Cinderellas at the prom, sans wicked stepmothers

Think fairy godmothers come to the rescue only for Cinderella? High school seniors who can't afford to buy prom dresses are finding out otherwise.

Volunteer programs like The Glass Slipper Project in Chicago and Arizona Fairy Godmothers in Scottsdale are outfitting girls from sash to sole for free. And nothing happens to the goods at the stroke of midnight.

"For many of these ladies, prom may be the only formal event they ever go to," says Dorian Carter, executive assistant to the head of the Chicago Public School System, who helped found The Glass Slipper Project two years ago. But high expenses can put the magic of prom night out of reach for many teenagers from low-income families.

A formal dress easily tops $200 and tickets for the event at some schools cost $100 or more per couple. At the same time, ladies' closets across the country are home to evening gowns and bridesmaids dresses worn for one special event and not touched since.

Three years ago, Ann Oliva, who works at a community service center in Washington, got the idea to bring these two groups together by giving donated dresses to students in need.
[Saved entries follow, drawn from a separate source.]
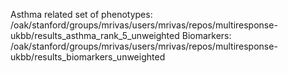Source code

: Asthma related set of phenotypes: /oak/stanford/groups/mrivas/users/mrivas/repos/multiresponse-ukbb/results_asthma_rank_5_unweighted
Biomarkers: /oak/stanford/groups/mrivas/users/mrivas/repos/multiresponse-ukbb/results_biomarkers_unweighted
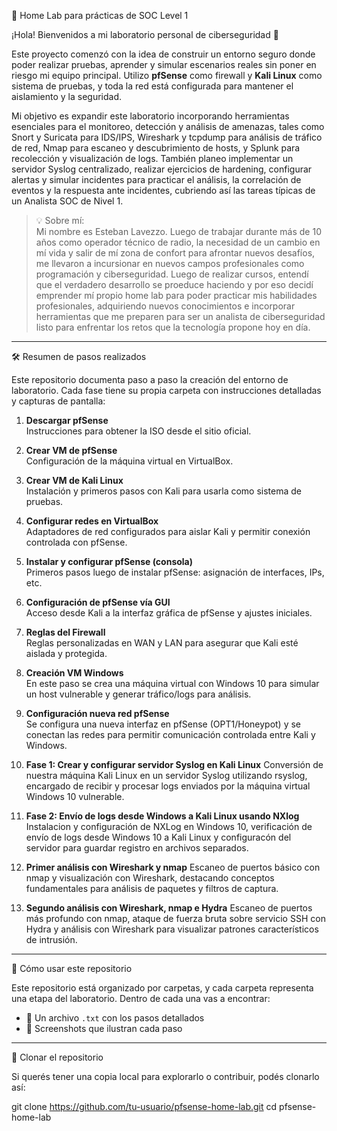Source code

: 🔐 Home Lab para prácticas de SOC Level 1

¡Hola! Bienvenidos a mi laboratorio personal de ciberseguridad 🎯

Este proyecto comenzó con la idea de construir un entorno seguro donde poder realizar pruebas, aprender y simular escenarios reales sin poner en riesgo mi equipo principal. Utilizo **pfSense** como firewall y **Kali Linux** como sistema de pruebas, y toda la red está configurada para mantener el aislamiento y la seguridad.

Mi objetivo es expandir este laboratorio incorporando herramientas esenciales para el monitoreo, detección y análisis de amenazas, tales como Snort y Suricata para IDS/IPS, Wireshark y tcpdump para análisis de tráfico de red, Nmap para escaneo y descubrimiento de hosts, y Splunk para recolección y visualización de logs. También planeo implementar un servidor Syslog centralizado, realizar ejercicios de hardening, configurar alertas y simular incidentes para practicar el análisis, la correlación de eventos y la respuesta ante incidentes, cubriendo así las tareas típicas de un Analista SOC de Nivel 1.

> 💡 Sobre mí:  
> Mi nombre es Esteban Lavezzo. Luego de trabajar durante más de 10 años como operador técnico de radio, la necesidad de un cambio en mí vida y salir de mí zona de confort para afrontar nuevos desafíos, me llevaron a incursionar en nuevos campos profesionales como programación y ciberseguridad. Luego de realizar cursos, entendí que el verdadero desarrollo se proeduce haciendo y por eso decidí emprender mí propio home lab para poder practicar mis habilidades profesionales, adquiriendo nuevos conocimientos e incorporar herramientas que me preparen para ser un analista de ciberseguridad listo para enfrentar los retos que la tecnología propone hoy en día.
---

🛠️ Resumen de pasos realizados

Este repositorio documenta paso a paso la creación del entorno de laboratorio. Cada fase tiene su propia carpeta con instrucciones detalladas y capturas de pantalla:

1. **Descargar pfSense**  
   Instrucciones para obtener la ISO desde el sitio oficial.

2. **Crear VM de pfSense**  
   Configuración de la máquina virtual en VirtualBox.

3. **Crear VM de Kali Linux**  
   Instalación y primeros pasos con Kali para usarla como sistema de pruebas.

4. **Configurar redes en VirtualBox**  
   Adaptadores de red configurados para aislar Kali y permitir conexión controlada con pfSense.

5. **Instalar y configurar pfSense (consola)**  
   Primeros pasos luego de instalar pfSense: asignación de interfaces, IPs, etc.

6. **Configuración de pfSense vía GUI**  
   Acceso desde Kali a la interfaz gráfica de pfSense y ajustes iniciales.

7. **Reglas del Firewall**  
   Reglas personalizadas en WAN y LAN para asegurar que Kali esté aislada y protegida.

8. **Creación VM Windows**  
   En este paso se crea una máquina virtual con Windows 10 para simular un host vulnerable y generar tráfico/logs para análisis.

9. **Configuración nueva red pfSense**  
   Se configura una nueva interfaz en pfSense (OPT1/Honeypot) y se conectan las redes para permitir comunicación controlada entre Kali y Windows.

10. **Fase 1: Crear y configurar servidor Syslog en Kali Linux**
   Conversión de nuestra máquina Kali Linux en un servidor Syslog utilizando rsyslog, encargado de recibir y procesar logs enviados por la máquina virtual Windows 10 vulnerable.

11. **Fase 2: Envío de logs desde Windows a Kali Linux usando NXlog**
   Instalacion y configuración de NXLog en Windows 10, verificación de envío de logs desde Windows 10 a Kali Linux y configuracón del servidor para guardar registro en archivos separados.

12. **Primer análisis con Wireshark y nmap**
   Escaneo de puertos básico con nmap y visualización con Wireshark, destacando conceptos fundamentales para análisis de paquetes y filtros de captura.

13. **Segundo análisis con Wireshark, nmap e Hydra**
   Escaneo de puertos más profundo con nmap, ataque de fuerza bruta sobre servicio SSH con Hydra y análisis con Wireshark para visualizar patrones característicos de intrusión.

---

📁 Cómo usar este repositorio

Este repositorio está organizado por carpetas, y cada carpeta representa una etapa del laboratorio. Dentro de cada una vas a encontrar:

- 📝 Un archivo `.txt` con los pasos detallados  
- 📸 Screenshots que ilustran cada paso

---

🔄 Clonar el repositorio

Si querés tener una copia local para explorarlo o contribuir, podés clonarlo así:

git clone https://github.com/tu-usuario/pfsense-home-lab.git
cd pfsense-home-lab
When word of the project got out, "we were inundated," Ms. Oliva says. Dresses were given away in a community center set up to resemble a store, complete with dressing rooms and "salespeople." That model has been replicated in Chicago, Denver, Palm Harbor, Fla., San Diego, and Scottsdale, among others.

A program in Dallas gives away mostly new dresses. It was started six years ago by Bill Danches, owner of the retail shop Whatchamacallit Fashions. He had to watch a young customer pick out her dream dress only to have her parent explain that there was no way the family could afford it. "She started crying. I couldn't take tears like that, so I just gave her the dress," Mr. Danches says. "It was a really good feeling, so I decided to start giving away dresses."

He placed an ad in the local newspaper that announced "Free Prom Dresses" and instructed readers to call for details. The deal was (and remains) that graduating seniors who had at least a C average and qualified for free lunch programs - both demonstrated by a letter from the school - could come into the store and pick out a dress gratis.

News of the deal traveled quickly and soon Danches joined forces with a local community center, Buckner Children and Family Services, to expand the program.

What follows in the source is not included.